Afghan women are worse than second-class citizens. The Constitution gives them a few rights — to divorce, to refuse marriage before the age of 16, to work and study. But, Afghan men refuse these rights to women. In 2002, Afghan women were hopeful. By 2007, many are disillusioned by how Afghanistan has fared in the last six years. Afghan women barely have the freedom to walk out of their homes. Finding a partner and falling in love is a strange notion for them. There are a few families who would allow their daughters to have love marriages. Most women who fall in love have to run away to another part of the country.
Hasn’t education changed the mindset of Afghan men?
Education has not changed the Afghan mind towards women. The ability to read and write is one thing, but does that change society?
Your documentary quotes that 9/11 has been very good for Pakistan since it gave a reason to the country to dump the Talibans…
September 11 was a wake-up call for Pakistan — did we want to become like Afghanistan or did we want to walk with our heads high into the 21st century with the rest of the civilised world? I think President Musharraf chose the latter.

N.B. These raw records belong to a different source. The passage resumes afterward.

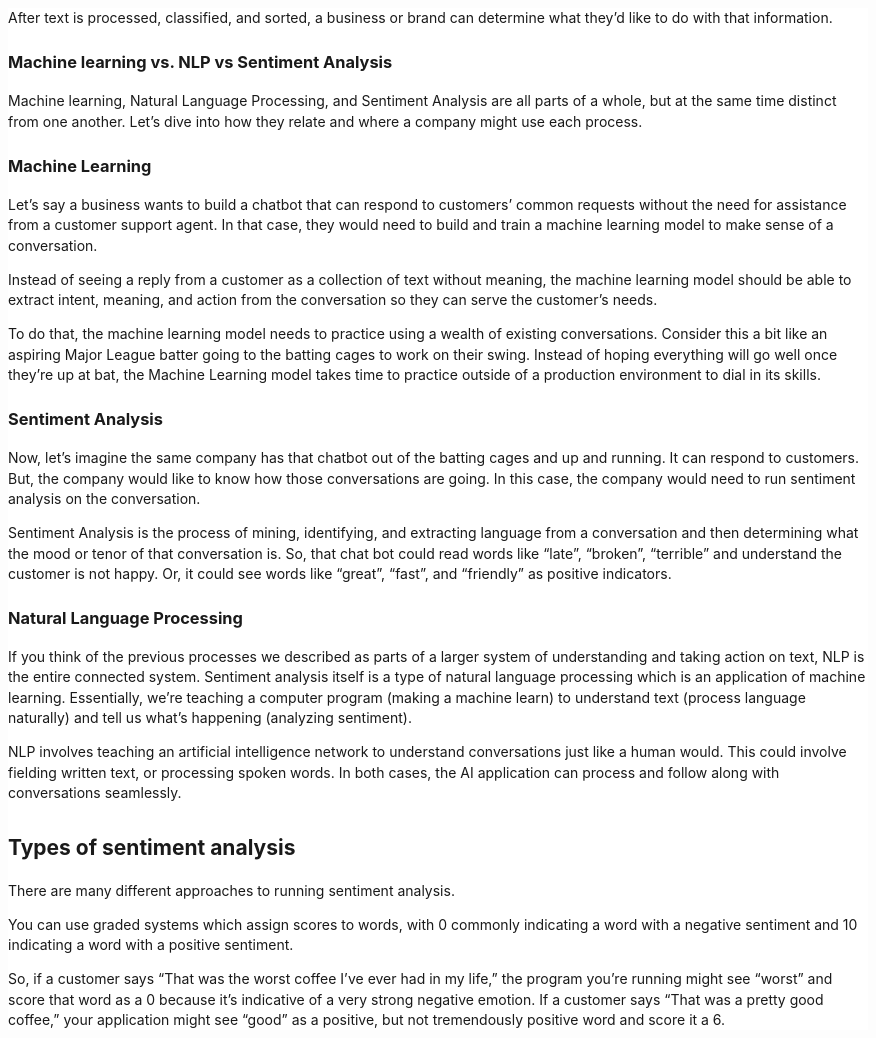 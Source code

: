 After text is processed, classified, and sorted, a business or brand can determine what they’d like to do with that information.

### Machine learning vs. NLP vs Sentiment Analysis
Machine learning, Natural Language Processing, and Sentiment Analysis are all parts of a whole, but at the same time distinct from one another. Let’s dive into how they relate and where a company might use each process.

### Machine Learning
Let’s say a business wants to build a chatbot that can respond to customers’ common requests without the need for assistance from a customer support agent. In that case, they would need to build and train a machine learning model to make sense of a conversation. 

Instead of seeing a reply from a customer as a collection of text without meaning, the machine learning model should be able to extract intent, meaning, and action from the conversation so they can serve the customer’s needs. 

To do that, the machine learning model needs to practice using a wealth of existing conversations. Consider this a bit like an aspiring Major League batter going to the batting cages to work on their swing. Instead of hoping everything will go well once they’re up at bat, the Machine Learning model takes time to practice outside of a production environment to dial in its skills.

### Sentiment Analysis
Now, let’s imagine the same company has that chatbot out of the batting cages and up and running. It can respond to customers. But, the company would like to know how those conversations are going. In this case, the company would need to run sentiment analysis on the conversation.  

Sentiment Analysis is the process of mining, identifying, and extracting language from a conversation and then determining what the mood or tenor of that conversation is. So, that chat bot could read words like “late”, “broken”, “terrible” and understand the customer is not happy. Or, it could see words like “great”, “fast”, and “friendly” as positive indicators.

### Natural Language Processing
If you think of the previous processes we described as parts of a larger system of understanding and taking action on text, NLP is the entire connected system. Sentiment analysis itself is a type of natural language processing which is an application of machine learning. Essentially, we’re teaching a computer program (making a machine learn) to understand text (process language naturally) and tell us what’s happening (analyzing sentiment).

NLP involves teaching an artificial intelligence network to understand conversations just like a human would. This could involve fielding written text, or processing spoken words. In both cases, the AI application can process and follow along with conversations seamlessly.  

## Types of sentiment analysis

There are many different approaches to running sentiment analysis. 

You can use graded systems which assign scores to words, with 0 commonly indicating a word with a negative sentiment and 10 indicating a word with a positive sentiment. 

So, if a customer says “That was the worst coffee I’ve ever had in my life,” the program you’re running might see “worst” and score that word as a 0 because it’s indicative of a very strong negative emotion. If a customer says “That was a pretty good coffee,” your application might see “good” as a positive, but not tremendously positive word and score it a 6.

Would you have got financial backing and accolades abroad if your documentaries hadn’t highlighted Pakistani extremism?
I’ve worked in over seven countries and have won awards for films I’ve done outside of Pakistan. I know where I stand. Unfortunately, people would like me to be Pakistan’s PR agent; I’m a journalist and I like to highlight the truth which, many find too hard to swallow.